Your task: Could you restate, exactly and with nothing added, the lines from the start of the data through the line that holds "(o *SavedQueryRule) GetUpdatedByOk()", leaving the pictures out?

Data extract:
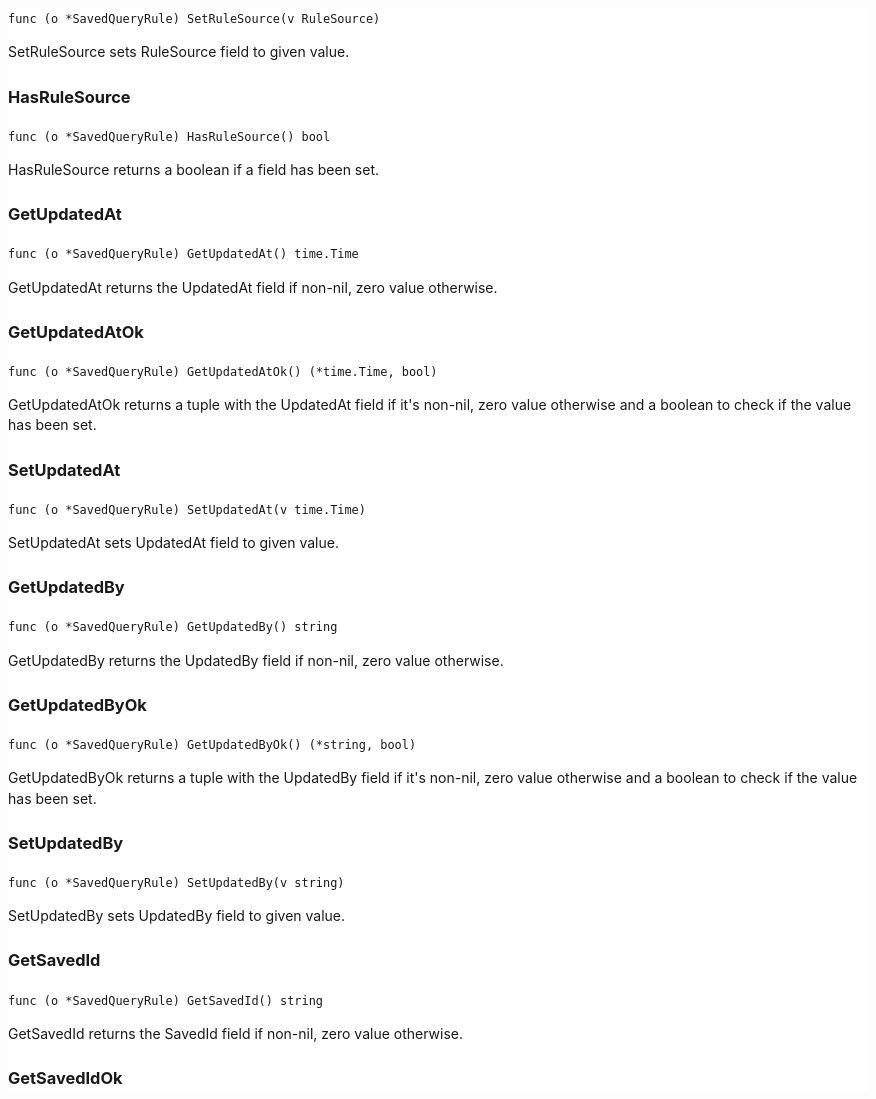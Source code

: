 `func (o *SavedQueryRule) SetRuleSource(v RuleSource)`

SetRuleSource sets RuleSource field to given value.

### HasRuleSource

`func (o *SavedQueryRule) HasRuleSource() bool`

HasRuleSource returns a boolean if a field has been set.

### GetUpdatedAt

`func (o *SavedQueryRule) GetUpdatedAt() time.Time`

GetUpdatedAt returns the UpdatedAt field if non-nil, zero value otherwise.

### GetUpdatedAtOk

`func (o *SavedQueryRule) GetUpdatedAtOk() (*time.Time, bool)`

GetUpdatedAtOk returns a tuple with the UpdatedAt field if it's non-nil, zero value otherwise
and a boolean to check if the value has been set.

### SetUpdatedAt

`func (o *SavedQueryRule) SetUpdatedAt(v time.Time)`

SetUpdatedAt sets UpdatedAt field to given value.


### GetUpdatedBy

`func (o *SavedQueryRule) GetUpdatedBy() string`

GetUpdatedBy returns the UpdatedBy field if non-nil, zero value otherwise.

### GetUpdatedByOk

`func (o *SavedQueryRule) GetUpdatedByOk() (*string, bool)`

GetUpdatedByOk returns a tuple with the UpdatedBy field if it's non-nil, zero value otherwise
and a boolean to check if the value has been set.

### SetUpdatedBy

`func (o *SavedQueryRule) SetUpdatedBy(v string)`

SetUpdatedBy sets UpdatedBy field to given value.


### GetSavedId

`func (o *SavedQueryRule) GetSavedId() string`

GetSavedId returns the SavedId field if non-nil, zero value otherwise.

### GetSavedIdOk
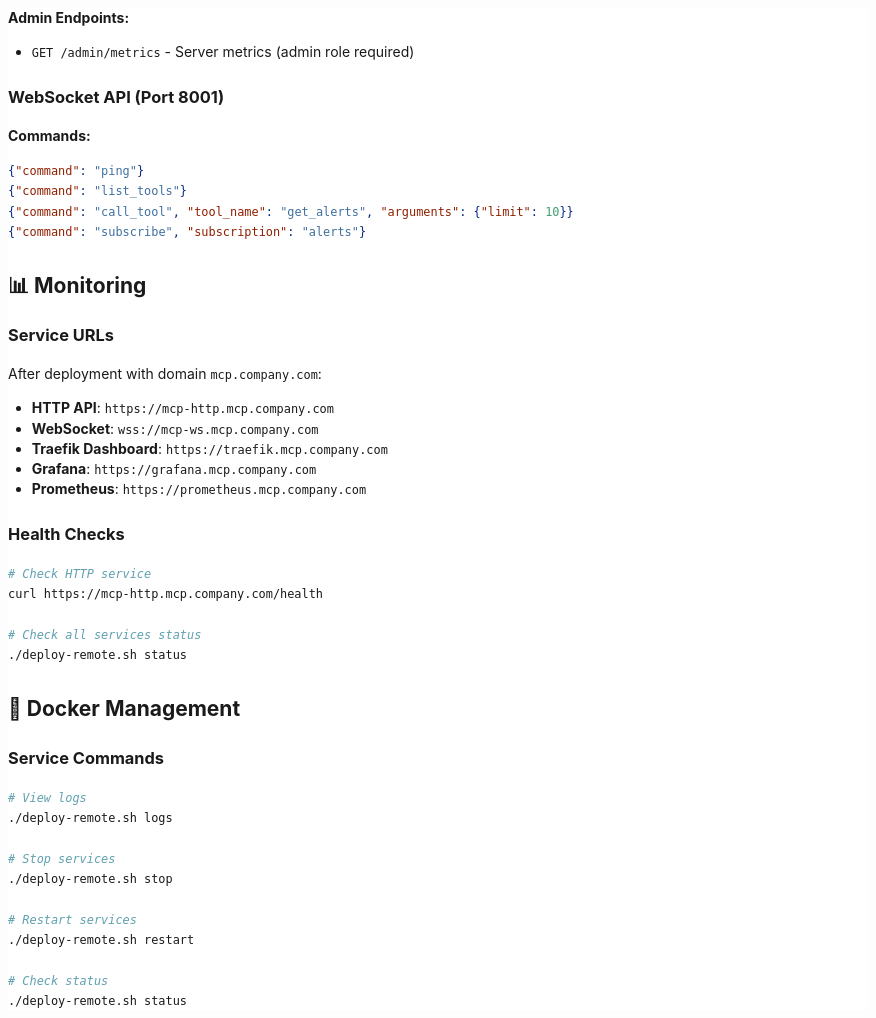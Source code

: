 **Admin Endpoints:**
- `GET /admin/metrics` - Server metrics (admin role required)

### WebSocket API (Port 8001)

**Commands:**
```json
{"command": "ping"}
{"command": "list_tools"}
{"command": "call_tool", "tool_name": "get_alerts", "arguments": {"limit": 10}}
{"command": "subscribe", "subscription": "alerts"}
```

## 📊 Monitoring

### Service URLs

After deployment with domain `mcp.company.com`:

- **HTTP API**: `https://mcp-http.mcp.company.com`
- **WebSocket**: `wss://mcp-ws.mcp.company.com`
- **Traefik Dashboard**: `https://traefik.mcp.company.com`
- **Grafana**: `https://grafana.mcp.company.com`
- **Prometheus**: `https://prometheus.mcp.company.com`

### Health Checks

```bash
# Check HTTP service
curl https://mcp-http.mcp.company.com/health

# Check all services status
./deploy-remote.sh status
```

## 🐳 Docker Management

### Service Commands

```bash
# View logs
./deploy-remote.sh logs

# Stop services
./deploy-remote.sh stop

# Restart services  
./deploy-remote.sh restart

# Check status
./deploy-remote.sh status
```
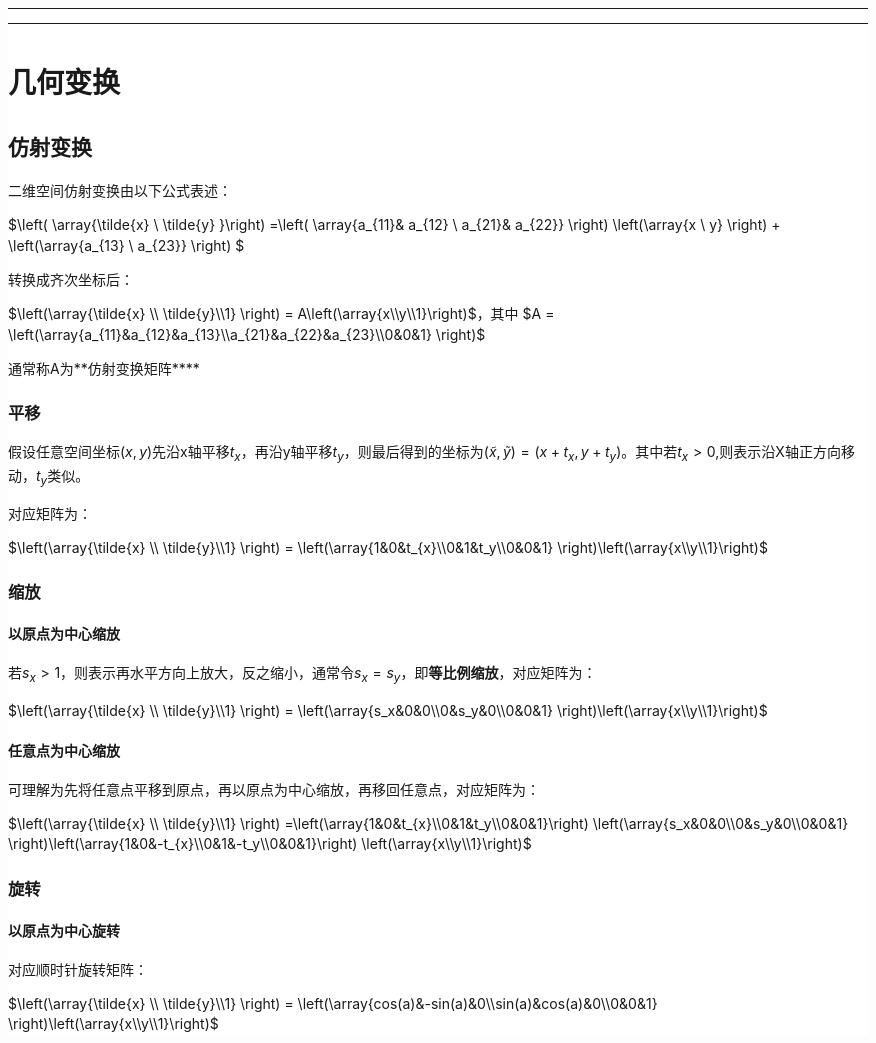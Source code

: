 -----------------------

------------------------

# 几何变换

## 仿射变换

二维空间仿射变换由以下公式表述：

$\left( \array{\tilde{x} \\ \tilde{y} }\right) =\left( \array{a_{11}& a_{12} \\ a_{21}& a_{22}} \right) \left(\array{x \\ y} \right) + \left(\array{a_{13} \\ a_{23}} \right) $

转换成齐次坐标后：

$\left(\array{\tilde{x} \\ \tilde{y}\\1} \right) = A\left(\array{x\\y\\1}\right)$，其中 $A = \left(\array{a_{11}&a_{12}&a_{13}\\a_{21}&a_{22}&a_{23}\\0&0&1} \right)$

通常称A为**仿射变换矩阵****

### 平移

假设任意空间坐标$(x,y)$先沿x轴平移$t_{x}$，再沿y轴平移$t_{y}$，则最后得到的坐标为$(\tilde{x},\tilde{y}) = (x+t_{x},y+t_{y})$。其中若$t_{x}>0$,则表示沿X轴正方向移动，$t_{y}$类似。

对应矩阵为：

$\left(\array{\tilde{x} \\ \tilde{y}\\1} \right) = \left(\array{1&0&t_{x}\\0&1&t_y\\0&0&1} \right)\left(\array{x\\y\\1}\right)$

### 缩放

#### 以原点为中心缩放

若$s_x>1$，则表示再水平方向上放大，反之缩小，通常令$s_x = s_y$，即**等比例缩放**，对应矩阵为：

$\left(\array{\tilde{x} \\ \tilde{y}\\1} \right) = \left(\array{s_x&0&0\\0&s_y&0\\0&0&1} \right)\left(\array{x\\y\\1}\right)$

#### 任意点为中心缩放

可理解为先将任意点平移到原点，再以原点为中心缩放，再移回任意点，对应矩阵为：

$\left(\array{\tilde{x} \\ \tilde{y}\\1} \right) =\left(\array{1&0&t_{x}\\0&1&t_y\\0&0&1}\right) \left(\array{s_x&0&0\\0&s_y&0\\0&0&1} \right)\left(\array{1&0&-t_{x}\\0&1&-t_y\\0&0&1}\right) \left(\array{x\\y\\1}\right)$

### 旋转

#### 以原点为中心旋转

对应顺时针旋转矩阵：

$\left(\array{\tilde{x} \\ \tilde{y}\\1} \right) = \left(\array{cos(a)&-sin(a)&0\\sin(a)&cos(a)&0\\0&0&1} \right)\left(\array{x\\y\\1}\right)$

Solution for this problem:
Source code

: `func (o *SavedQueryRule) SetRuleSource(v RuleSource)`

SetRuleSource sets RuleSource field to given value.

### HasRuleSource

`func (o *SavedQueryRule) HasRuleSource() bool`

HasRuleSource returns a boolean if a field has been set.

### GetUpdatedAt

`func (o *SavedQueryRule) GetUpdatedAt() time.Time`

GetUpdatedAt returns the UpdatedAt field if non-nil, zero value otherwise.

### GetUpdatedAtOk

`func (o *SavedQueryRule) GetUpdatedAtOk() (*time.Time, bool)`

GetUpdatedAtOk returns a tuple with the UpdatedAt field if it's non-nil, zero value otherwise
and a boolean to check if the value has been set.

### SetUpdatedAt

`func (o *SavedQueryRule) SetUpdatedAt(v time.Time)`

SetUpdatedAt sets UpdatedAt field to given value.


### GetUpdatedBy

`func (o *SavedQueryRule) GetUpdatedBy() string`

GetUpdatedBy returns the UpdatedBy field if non-nil, zero value otherwise.

### GetUpdatedByOk

`func (o *SavedQueryRule) GetUpdatedByOk() (*string, bool)`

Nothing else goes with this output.